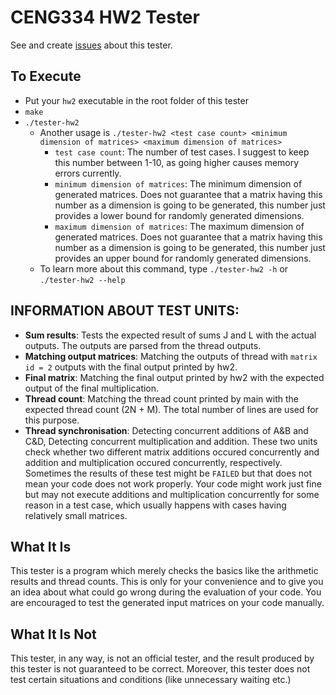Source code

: # CENG334 HW2 Tester

See and create [issues](https://github.com/y4nci/CENG334-HW2-Tester/issues) about this tester.

## To Execute

 - Put your `hw2` executable in the root folder of this tester
 - `make`
 - `./tester-hw2`
     - Another usage is `./tester-hw2 <test case count> <minimum dimension of matrices> <maximum dimension of matrices>`
         - `test case count`: The number of test cases. I suggest to keep this number between 1-10, as going higher causes memory errors currently.
         - `minimum dimension of matrices`: The minimum dimension of generated matrices. Does not guarantee that a matrix having this number as a dimension is going to be generated, this number just provides a lower bound for randomly generated dimensions.
         - `maximum dimension of matrices`: The maximum dimension of generated matrices. Does not guarantee that a matrix having this number as a dimension is going to be generated, this number just provides an upper bound for randomly generated dimensions.
     - To learn more about this command, type `./tester-hw2 -h` or `./tester-hw2 --help` 

## INFORMATION ABOUT TEST UNITS:

 - **Sum results**: Tests the expected result of sums J and L with the actual outputs. The outputs are parsed from the thread outputs.
 - **Matching output matrices**: Matching the outputs of thread with `matrix id = 2` outputs with the final output printed by hw2.
 - **Final matrix**: Matching the final output printed by hw2 with the expected output of the final multiplication.
 - **Thread count**: Matching the thread count printed by main with the expected thread count (2N + M). The total number of lines are used for this purpose.
 - **Thread synchronisation**: Detecting concurrent additions of A&B and C&D, Detecting concurrent multiplication and addition. These two units check whether two different matrix additions occured concurrently and addition and multiplication occured concurrently, respectively. Sometimes the results of these test might be `FAILED` but that does not mean your code does not work properly. Your code might work just fine but may not execute additions and multiplication concurrently for some reason in a test case, which usually happens with cases having relatively small matrices.

## What It Is

This tester is a program which merely checks the basics like the arithmetic results and thread counts. This is only for your convenience and to give you an idea about what could go wrong during the evaluation of your code. You are encouraged to test the generated input matrices on your code manually.

## What It Is Not

This tester, in any way, is not an official tester, and the result produced by this tester is not guaranteed to be correct. Moreover, this tester does not test certain situations and conditions (like unnecessary waiting etc.)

What to produce:
Reproduce only the lines above, starting at the line with "## INFORMATION ABOUT" and ending at the line with "- **Thread count**: Matching", exactly as written.

Response:
## INFORMATION ABOUT TEST UNITS:

 - **Sum results**: Tests the expected result of sums J and L with the actual outputs. The outputs are parsed from the thread outputs.
 - **Matching output matrices**: Matching the outputs of thread with `matrix id = 2` outputs with the final output printed by hw2.
 - **Final matrix**: Matching the final output printed by hw2 with the expected output of the final multiplication.
 - **Thread count**: Matching the thread count printed by main with the expected thread count (2N + M). The total number of lines are used for this purpose.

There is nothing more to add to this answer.